One of the most enduring stories of Fort Lauderdale and World War II is that of missing Flight 19.

Lieutenant Charles Taylor led a squadron of five TBM Avenger torpedo bombers that took off from the U.S. Naval Air Station, Fort Lauderdale, at about 2 p.m. December 5, 1945. This mission was to take 14 crewmen (an additional member was to participate but remained ashore because of a hangover) on its last training flight. The planes were to fly 77 miles due east to Great Stirrup Key, then 84 miles north to Great Sale and home to Fort Lauderdale. Another squadron was on the same route 30 minutes ahead.

At around 4 p.m. Taylor radioed that both his compasses were not working. He said he was in the Keys but didn’t know how far down and wasn’t sure how to get back to Fort Lauderdale.

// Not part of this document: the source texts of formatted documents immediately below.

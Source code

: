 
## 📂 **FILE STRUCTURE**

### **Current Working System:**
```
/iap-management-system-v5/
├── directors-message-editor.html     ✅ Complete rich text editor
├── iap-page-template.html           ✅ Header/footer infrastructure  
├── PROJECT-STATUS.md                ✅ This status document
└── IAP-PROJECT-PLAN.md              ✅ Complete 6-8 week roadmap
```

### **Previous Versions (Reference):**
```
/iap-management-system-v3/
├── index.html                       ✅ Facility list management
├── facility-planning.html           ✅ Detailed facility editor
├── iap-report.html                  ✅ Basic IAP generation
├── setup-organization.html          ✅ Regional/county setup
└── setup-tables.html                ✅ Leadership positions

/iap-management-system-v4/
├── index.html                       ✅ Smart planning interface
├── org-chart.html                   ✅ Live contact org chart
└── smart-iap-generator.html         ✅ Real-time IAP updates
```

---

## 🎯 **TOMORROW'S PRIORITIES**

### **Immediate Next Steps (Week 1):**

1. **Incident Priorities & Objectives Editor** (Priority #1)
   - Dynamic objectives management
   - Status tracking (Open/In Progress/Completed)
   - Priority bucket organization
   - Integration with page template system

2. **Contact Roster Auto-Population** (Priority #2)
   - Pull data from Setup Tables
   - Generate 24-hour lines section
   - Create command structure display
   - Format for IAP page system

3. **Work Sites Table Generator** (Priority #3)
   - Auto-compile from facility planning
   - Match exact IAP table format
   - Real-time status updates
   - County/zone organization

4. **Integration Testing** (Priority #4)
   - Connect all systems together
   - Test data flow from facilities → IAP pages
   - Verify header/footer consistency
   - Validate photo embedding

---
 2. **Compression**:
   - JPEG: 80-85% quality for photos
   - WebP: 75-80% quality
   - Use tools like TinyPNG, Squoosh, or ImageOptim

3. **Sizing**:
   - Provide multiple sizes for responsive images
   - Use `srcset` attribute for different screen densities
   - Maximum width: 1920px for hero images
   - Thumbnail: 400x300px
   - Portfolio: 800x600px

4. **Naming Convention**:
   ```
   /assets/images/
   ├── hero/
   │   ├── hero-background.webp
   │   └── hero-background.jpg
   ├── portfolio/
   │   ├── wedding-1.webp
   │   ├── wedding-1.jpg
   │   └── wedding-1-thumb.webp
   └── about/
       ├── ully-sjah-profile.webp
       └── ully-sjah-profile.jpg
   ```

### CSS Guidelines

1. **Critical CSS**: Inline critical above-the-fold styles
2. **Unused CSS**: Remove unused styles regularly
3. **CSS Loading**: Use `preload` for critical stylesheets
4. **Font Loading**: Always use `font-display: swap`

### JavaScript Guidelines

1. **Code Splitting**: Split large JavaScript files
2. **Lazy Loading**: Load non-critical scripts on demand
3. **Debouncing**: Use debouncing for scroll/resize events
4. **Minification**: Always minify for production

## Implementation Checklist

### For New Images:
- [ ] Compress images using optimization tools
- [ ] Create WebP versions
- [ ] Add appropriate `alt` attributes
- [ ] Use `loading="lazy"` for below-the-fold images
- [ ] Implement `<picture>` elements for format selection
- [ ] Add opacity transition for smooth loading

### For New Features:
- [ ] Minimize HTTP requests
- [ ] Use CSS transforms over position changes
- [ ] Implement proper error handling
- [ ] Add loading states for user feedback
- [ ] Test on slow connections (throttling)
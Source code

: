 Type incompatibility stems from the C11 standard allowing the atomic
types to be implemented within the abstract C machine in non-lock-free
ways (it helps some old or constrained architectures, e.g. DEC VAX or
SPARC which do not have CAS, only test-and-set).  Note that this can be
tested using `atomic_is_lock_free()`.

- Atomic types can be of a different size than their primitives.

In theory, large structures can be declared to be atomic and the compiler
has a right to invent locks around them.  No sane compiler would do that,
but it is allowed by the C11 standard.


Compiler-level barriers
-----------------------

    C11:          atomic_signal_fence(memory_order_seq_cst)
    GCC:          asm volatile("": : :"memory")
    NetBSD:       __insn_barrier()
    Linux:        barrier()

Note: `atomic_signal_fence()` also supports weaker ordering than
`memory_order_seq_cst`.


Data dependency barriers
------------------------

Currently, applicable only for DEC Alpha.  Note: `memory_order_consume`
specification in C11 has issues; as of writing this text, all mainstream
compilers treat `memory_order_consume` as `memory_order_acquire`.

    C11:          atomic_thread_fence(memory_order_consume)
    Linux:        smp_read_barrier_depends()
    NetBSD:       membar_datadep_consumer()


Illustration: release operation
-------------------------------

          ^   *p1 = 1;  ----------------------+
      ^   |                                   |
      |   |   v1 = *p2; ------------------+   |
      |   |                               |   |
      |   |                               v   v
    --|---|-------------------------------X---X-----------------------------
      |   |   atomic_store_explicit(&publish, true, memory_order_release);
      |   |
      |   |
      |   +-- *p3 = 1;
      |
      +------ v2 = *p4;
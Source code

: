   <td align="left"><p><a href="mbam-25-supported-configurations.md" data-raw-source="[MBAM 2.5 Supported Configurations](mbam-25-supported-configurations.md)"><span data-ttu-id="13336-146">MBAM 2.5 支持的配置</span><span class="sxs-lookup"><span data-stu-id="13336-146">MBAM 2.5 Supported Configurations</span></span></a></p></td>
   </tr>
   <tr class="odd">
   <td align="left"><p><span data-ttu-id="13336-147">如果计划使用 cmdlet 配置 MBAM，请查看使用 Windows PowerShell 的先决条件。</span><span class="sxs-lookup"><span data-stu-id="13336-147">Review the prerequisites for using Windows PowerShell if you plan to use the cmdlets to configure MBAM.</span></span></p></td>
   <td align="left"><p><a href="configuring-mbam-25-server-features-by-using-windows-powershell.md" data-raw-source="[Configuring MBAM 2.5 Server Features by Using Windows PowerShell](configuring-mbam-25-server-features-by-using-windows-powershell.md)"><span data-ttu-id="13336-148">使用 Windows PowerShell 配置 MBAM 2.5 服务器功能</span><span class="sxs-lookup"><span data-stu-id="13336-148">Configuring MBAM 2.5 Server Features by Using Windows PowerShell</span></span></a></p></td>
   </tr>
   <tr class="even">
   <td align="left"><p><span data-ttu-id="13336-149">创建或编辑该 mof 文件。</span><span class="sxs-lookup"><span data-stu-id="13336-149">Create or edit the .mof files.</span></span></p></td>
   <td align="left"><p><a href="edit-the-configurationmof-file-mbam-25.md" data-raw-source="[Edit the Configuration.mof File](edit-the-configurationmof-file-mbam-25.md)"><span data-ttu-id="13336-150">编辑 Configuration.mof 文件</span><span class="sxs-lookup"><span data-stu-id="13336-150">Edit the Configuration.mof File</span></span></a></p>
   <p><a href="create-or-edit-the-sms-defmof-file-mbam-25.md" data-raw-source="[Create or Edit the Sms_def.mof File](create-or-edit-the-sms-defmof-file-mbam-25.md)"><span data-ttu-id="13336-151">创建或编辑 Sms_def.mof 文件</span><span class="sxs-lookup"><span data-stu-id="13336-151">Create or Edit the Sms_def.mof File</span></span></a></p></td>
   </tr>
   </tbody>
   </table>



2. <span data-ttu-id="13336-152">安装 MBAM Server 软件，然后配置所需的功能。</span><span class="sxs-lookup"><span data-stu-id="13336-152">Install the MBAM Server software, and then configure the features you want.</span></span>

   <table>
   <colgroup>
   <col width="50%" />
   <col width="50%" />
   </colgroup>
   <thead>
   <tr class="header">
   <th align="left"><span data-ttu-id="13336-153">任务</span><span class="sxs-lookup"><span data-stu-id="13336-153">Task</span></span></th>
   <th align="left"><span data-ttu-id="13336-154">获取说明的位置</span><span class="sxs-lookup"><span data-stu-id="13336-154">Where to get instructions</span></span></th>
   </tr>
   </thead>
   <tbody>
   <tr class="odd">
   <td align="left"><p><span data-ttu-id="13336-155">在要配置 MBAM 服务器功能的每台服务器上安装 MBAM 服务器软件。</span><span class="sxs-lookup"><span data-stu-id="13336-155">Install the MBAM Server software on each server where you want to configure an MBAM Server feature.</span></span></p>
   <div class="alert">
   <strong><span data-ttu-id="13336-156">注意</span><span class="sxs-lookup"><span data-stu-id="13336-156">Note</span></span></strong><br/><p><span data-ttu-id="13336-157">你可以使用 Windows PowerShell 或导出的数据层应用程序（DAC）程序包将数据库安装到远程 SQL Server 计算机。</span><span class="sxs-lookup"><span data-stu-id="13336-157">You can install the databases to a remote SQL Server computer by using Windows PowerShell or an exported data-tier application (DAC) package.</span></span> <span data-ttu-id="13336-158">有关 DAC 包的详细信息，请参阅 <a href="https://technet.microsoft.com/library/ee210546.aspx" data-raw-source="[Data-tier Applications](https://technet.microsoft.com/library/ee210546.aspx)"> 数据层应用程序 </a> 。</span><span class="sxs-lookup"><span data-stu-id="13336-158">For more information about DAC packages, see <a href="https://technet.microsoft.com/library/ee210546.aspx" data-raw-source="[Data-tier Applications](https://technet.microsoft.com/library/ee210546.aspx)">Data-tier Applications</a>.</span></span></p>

The last discernible radio transmission was about 5:25 p.m. when an estimated location was given at about 200 miles north of Miami.

The dark blue 14,000-pound Avenger, built by Eastern Aircraft under license from Grumman, was the largest single-engine plane ever built and proved to be reliable during World War II. On the December 5 mission, Flight 19 had enough fuel until 8 p.m. that night.  If ditched, the planes would have sunk immediately.

A sixth plane with 13 on board tasked as a rescue team took off off at 7:30 p.m. and was never heard from again. A ship reported having seen a mid-air flame, possibly an explosion and later an oil slick. For five days hundreds of planes searched for the 27 missing crewmen. Nothing more was ever found of the rescue plane or the five Avengers of Flight 19.

The U.S. Navy assumes Flight 19 ran out of fuel east of Florida and sank in storm-churned waters. Lieutenant Charles Taylor was absolved of responsibility for its fate; bad weather was deemed as probable cause.  Some of his peers thought Taylor was not a good navigator. A news story written years after the disappearance reported that he once got lost flying out of a base in the Keys and wound up on a raft in the Caribbean for five days.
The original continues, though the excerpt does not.